THE RECORDS |
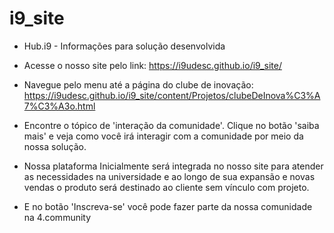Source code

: # i9_site


- Hub.i9 - Informações para solução desenvolvida


- Acesse o nosso site pelo link: https://i9udesc.github.io/i9_site/

- Navegue pelo menu até a página do clube de inovação: https://i9udesc.github.io/i9_site/content/Projetos/clubeDeInova%C3%A7%C3%A3o.html

- Encontre o tópico de 'interação da comunidade'. Clique no botão 'saiba mais' e veja como você irá interagir com a comunidade por meio da nossa solução.

- Nossa plataforma Inicialmente será integrada no nosso site para atender as necessidades na universidade e ao longo de sua expansão e novas vendas o produto será destinado ao cliente sem vínculo com projeto. 

- E no botão 'Inscreva-se' você pode fazer parte da nossa comunidade na 4.community
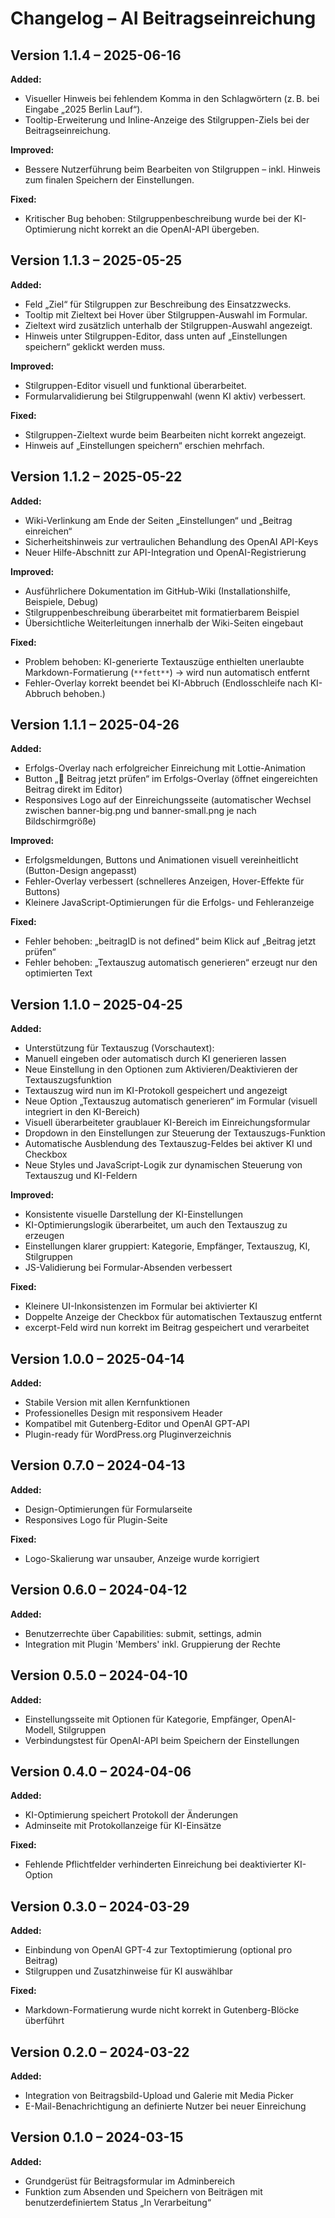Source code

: # Changelog – AI Beitragseinreichung

## Version 1.1.4 – 2025-06-16

**Added:**

- Visueller Hinweis bei fehlendem Komma in den Schlagwörtern (z. B. bei Eingabe „2025 Berlin Lauf“).
- Tooltip-Erweiterung und Inline-Anzeige des Stilgruppen-Ziels bei der Beitragseinreichung.

**Improved:**

- Bessere Nutzerführung beim Bearbeiten von Stilgruppen – inkl. Hinweis zum finalen Speichern der Einstellungen.

**Fixed:**

- Kritischer Bug behoben: Stilgruppenbeschreibung wurde bei der KI-Optimierung nicht korrekt an die OpenAI-API übergeben.

## Version 1.1.3 – 2025-05-25

**Added:**

- Feld „Ziel“ für Stilgruppen zur Beschreibung des Einsatzzwecks.
- Tooltip mit Zieltext bei Hover über Stilgruppen-Auswahl im Formular.
- Zieltext wird zusätzlich unterhalb der Stilgruppen-Auswahl angezeigt.
- Hinweis unter Stilgruppen-Editor, dass unten auf „Einstellungen speichern“ geklickt werden muss.

**Improved:**

- Stilgruppen-Editor visuell und funktional überarbeitet.
- Formularvalidierung bei Stilgruppenwahl (wenn KI aktiv) verbessert.

**Fixed:**

- Stilgruppen-Zieltext wurde beim Bearbeiten nicht korrekt angezeigt.
- Hinweis auf „Einstellungen speichern“ erschien mehrfach.

## Version 1.1.2 – 2025-05-22

**Added:**

- Wiki-Verlinkung am Ende der Seiten „Einstellungen“ und „Beitrag einreichen“
- Sicherheitshinweis zur vertraulichen Behandlung des OpenAI API-Keys
- Neuer Hilfe-Abschnitt zur API-Integration und OpenAI-Registrierung

**Improved:**

- Ausführlichere Dokumentation im GitHub-Wiki (Installationshilfe, Beispiele, Debug)
- Stilgruppenbeschreibung überarbeitet mit formatierbarem Beispiel
- Übersichtliche Weiterleitungen innerhalb der Wiki-Seiten eingebaut

**Fixed:**

- Problem behoben: KI-generierte Textauszüge enthielten unerlaubte Markdown-Formatierung (`**fett**`) → wird nun automatisch entfernt
- Fehler-Overlay korrekt beendet bei KI-Abbruch (Endlosschleife nach KI-Abbruch behoben.)

## Version 1.1.1 – 2025-04-26

**Added:**

- Erfolgs-Overlay nach erfolgreicher Einreichung mit Lottie-Animation
- Button „📝 Beitrag jetzt prüfen“ im Erfolgs-Overlay (öffnet eingereichten Beitrag direkt im Editor)
- Responsives Logo auf der Einreichungsseite (automatischer Wechsel zwischen banner-big.png und banner-small.png je nach Bildschirmgröße)

**Improved:**

- Erfolgsmeldungen, Buttons und Animationen visuell vereinheitlicht (Button-Design angepasst)
- Fehler-Overlay verbessert (schnelleres Anzeigen, Hover-Effekte für Buttons)
- Kleinere JavaScript-Optimierungen für die Erfolgs- und Fehleranzeige

**Fixed:**

- Fehler behoben: „beitragID is not defined“ beim Klick auf „Beitrag jetzt prüfen“
- Fehler behoben: „Textauszug automatisch generieren“ erzeugt nur den optimierten Text

## Version 1.1.0 – 2025-04-25

**Added:**

- Unterstützung für Textauszug (Vorschautext):
- Manuell eingeben oder automatisch durch KI generieren lassen
- Neue Einstellung in den Optionen zum Aktivieren/Deaktivieren der Textauszugsfunktion
- Textauszug wird nun im KI-Protokoll gespeichert und angezeigt
- Neue Option „Textauszug automatisch generieren“ im Formular (visuell integriert in den KI-Bereich)
- Visuell überarbeiteter graublauer KI-Bereich im Einreichungsformular
- Dropdown in den Einstellungen zur Steuerung der Textauszugs-Funktion
- Automatische Ausblendung des Textauszug-Feldes bei aktiver KI und Checkbox
- Neue Styles und JavaScript-Logik zur dynamischen Steuerung von Textauszug und KI-Feldern

**Improved:**

- Konsistente visuelle Darstellung der KI-Einstellungen
- KI-Optimierungslogik überarbeitet, um auch den Textauszug zu erzeugen
- Einstellungen klarer gruppiert: Kategorie, Empfänger, Textauszug, KI, Stilgruppen
- JS-Validierung bei Formular-Absenden verbessert

**Fixed:**

- Kleinere UI-Inkonsistenzen im Formular bei aktivierter KI
- Doppelte Anzeige der Checkbox für automatischen Textauszug entfernt
- excerpt-Feld wird nun korrekt im Beitrag gespeichert und verarbeitet

## Version 1.0.0 – 2025-04-14

**Added:**

- Stabile Version mit allen Kernfunktionen
- Professionelles Design mit responsivem Header
- Kompatibel mit Gutenberg-Editor und OpenAI GPT-API
- Plugin-ready für WordPress.org Pluginverzeichnis

## Version 0.7.0 – 2024-04-13

**Added:**

- Design-Optimierungen für Formularseite
- Responsives Logo für Plugin-Seite

**Fixed:**

- Logo-Skalierung war unsauber, Anzeige wurde korrigiert

## Version 0.6.0 – 2024-04-12

**Added:**

- Benutzerrechte über Capabilities: submit, settings, admin
- Integration mit Plugin 'Members' inkl. Gruppierung der Rechte

## Version 0.5.0 – 2024-04-10

**Added:**

- Einstellungsseite mit Optionen für Kategorie, Empfänger, OpenAI-Modell, Stilgruppen
- Verbindungstest für OpenAI-API beim Speichern der Einstellungen

## Version 0.4.0 – 2024-04-06

**Added:**

- KI-Optimierung speichert Protokoll der Änderungen
- Adminseite mit Protokollanzeige für KI-Einsätze

**Fixed:**

- Fehlende Pflichtfelder verhinderten Einreichung bei deaktivierter KI-Option

## Version 0.3.0 – 2024-03-29

**Added:**

- Einbindung von OpenAI GPT-4 zur Textoptimierung (optional pro Beitrag)
- Stilgruppen und Zusatzhinweise für KI auswählbar

**Fixed:**

- Markdown-Formatierung wurde nicht korrekt in Gutenberg-Blöcke überführt

## Version 0.2.0 – 2024-03-22

**Added:**

- Integration von Beitragsbild-Upload und Galerie mit Media Picker
- E-Mail-Benachrichtigung an definierte Nutzer bei neuer Einreichung

## Version 0.1.0 – 2024-03-15

**Added:**

- Grundgerüst für Beitragsformular im Adminbereich
- Funktion zum Absenden und Speichern von Beiträgen mit benutzerdefiniertem Status „In Verarbeitung“
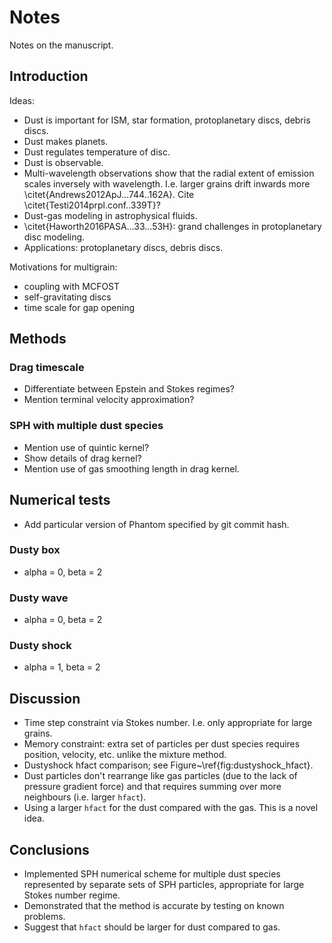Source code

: Notes
=====

Notes on the manuscript.

Introduction
------------

Ideas:

- Dust is important for ISM, star formation, protoplanetary discs, debris discs.
- Dust makes planets.
- Dust regulates temperature of disc.
- Dust is observable.
- Multi-wavelength observations show that the radial extent of emission scales inversely with wavelength. I.e. larger grains drift inwards more \citet{Andrews2012ApJ...744..162A}. Cite \citet{Testi2014prpl.conf..339T}?
- Dust-gas modeling in astrophysical fluids.
- \citet{Haworth2016PASA...33...53H}: grand challenges in protoplanetary disc modeling.
- Applications: protoplanetary discs, debris discs.

Motivations for multigrain:

- coupling with MCFOST
- self-gravitating discs
- time scale for gap opening

Methods
-------

### Drag timescale

- Differentiate between Epstein and Stokes regimes?
- Mention terminal velocity approximation?

### SPH with multiple dust species

- Mention use of quintic kernel?
- Show details of drag kernel?
- Mention use of gas smoothing length in drag kernel.

Numerical tests
---------------

- Add particular version of Phantom specified by git commit hash.

### Dusty box

- alpha = 0, beta = 2

### Dusty wave

- alpha = 0, beta = 2

### Dusty shock

- alpha = 1, beta = 2

Discussion
----------

- Time step constraint via Stokes number. I.e. only appropriate for large grains.
- Memory constraint: extra set of particles per dust species requires position, velocity, etc. unlike the mixture method.
- Dustyshock hfact comparison; see Figure~\ref{fig:dustyshock_hfact}.
- Dust particles don't rearrange like gas particles (due to the lack of pressure gradient force) and that requires summing over more neighbours (i.e. larger `hfact`).
- Using a larger `hfact` for the dust compared with the gas. This is a novel idea.

Conclusions
-----------

- Implemented SPH numerical scheme for multiple dust species represented by separate sets of SPH particles, appropriate for large Stokes number regime.
- Demonstrated that the method is accurate by testing on known problems.
- Suggest that `hfact` should be larger for dust compared to gas.
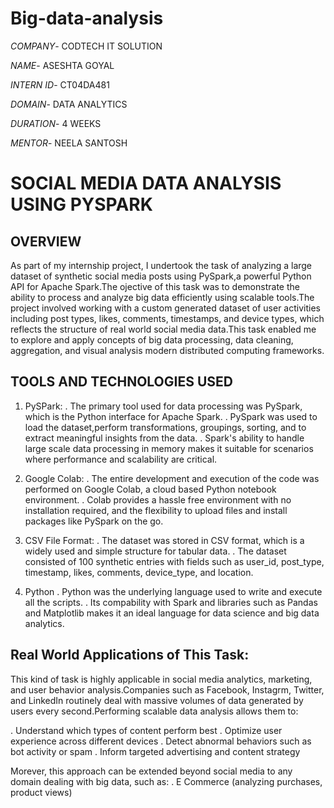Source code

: # Big-data-analysis

*COMPANY*- CODTECH IT SOLUTION

*NAME*- ASESHTA GOYAL

*INTERN ID*- CT04DA481

*DOMAIN*- DATA ANALYTICS

*DURATION*- 4 WEEKS

*MENTOR*- NEELA SANTOSH

# SOCIAL MEDIA DATA ANALYSIS USING PYSPARK

## OVERVIEW

As part of my internship project, I undertook the task of analyzing a large dataset of synthetic social media posts using PySpark,a powerful Python API for Apache Spark.The ojective of this task was to demonstrate the ability to process and analyze big data efficiently using scalable tools.The project involved working with a custom generated dataset of user activities including post types, likes, comments, timestamps, and device types, which reflects the structure of real world social media data.This task enabled me to explore and apply concepts of big data processing, data cleaning, aggregation, and visual analysis modern distributed computing frameworks.

## TOOLS AND TECHNOLOGIES USED

1. PySPark:
   . The primary tool used for data processing was PySpark, which is the Python interface for Apache Spark.
   . PySpark was used to load the dataset,perform transformations, groupings, sorting, and to extract meaningful insights from the data.
   . Spark's ability to handle large scale data processing in memory makes it suitable for scenarios where performance and scalability are critical.

2. Google Colab:
   . The entire development and execution of the code was performed on Google Colab, a cloud based Python notebook environment.
   . Colab provides a hassle free environment with no installation required, and the flexibility to upload files and install packages like PySpark on the go.

3. CSV File Format:
   . The dataset was stored in CSV format, which is a widely used and simple structure for tabular data.
   . The dataset consisted of 100 synthetic entries with fields such as user_id, post_type, timestamp, likes, comments, device_type, and location.

4. Python
   . Python was the underlying language used to write and execute all the scripts.
   . Its compability with Spark and libraries such as Pandas and Matplotlib makes it an ideal language for data science and big data analytics.

## Real World Applications of This Task:

This kind of task is highly applicable in social media analytics, marketing, and user behavior analysis.Companies such as Facebook, Instagrm, Twitter, and LinkedIn routinely deal with massive volumes of data generated by users every second.Performing scalable data analysis allows them to:

. Understand which types of content perform best
. Optimize user experience across different devices
. Detect abnormal behaviors such as bot activity or spam
. Inform targeted advertising and content strategy

Morever, this approach can be extended beyond social media to any domain dealing with big data, such as:
. E Commerce (analyzing purchases, product views)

ASSIGNMENT |
Only those lines of the entries above that run from the line containing "all the scripts." to the line containing "## Real World", both included, should be transcribed exactly.

EXERCISE ANSWER |
   . Python was the underlying language used to write and execute all the scripts.
   . Its compability with Spark and libraries such as Pandas and Matplotlib makes it an ideal language for data science and big data analytics.

## Real World Applications of This Task:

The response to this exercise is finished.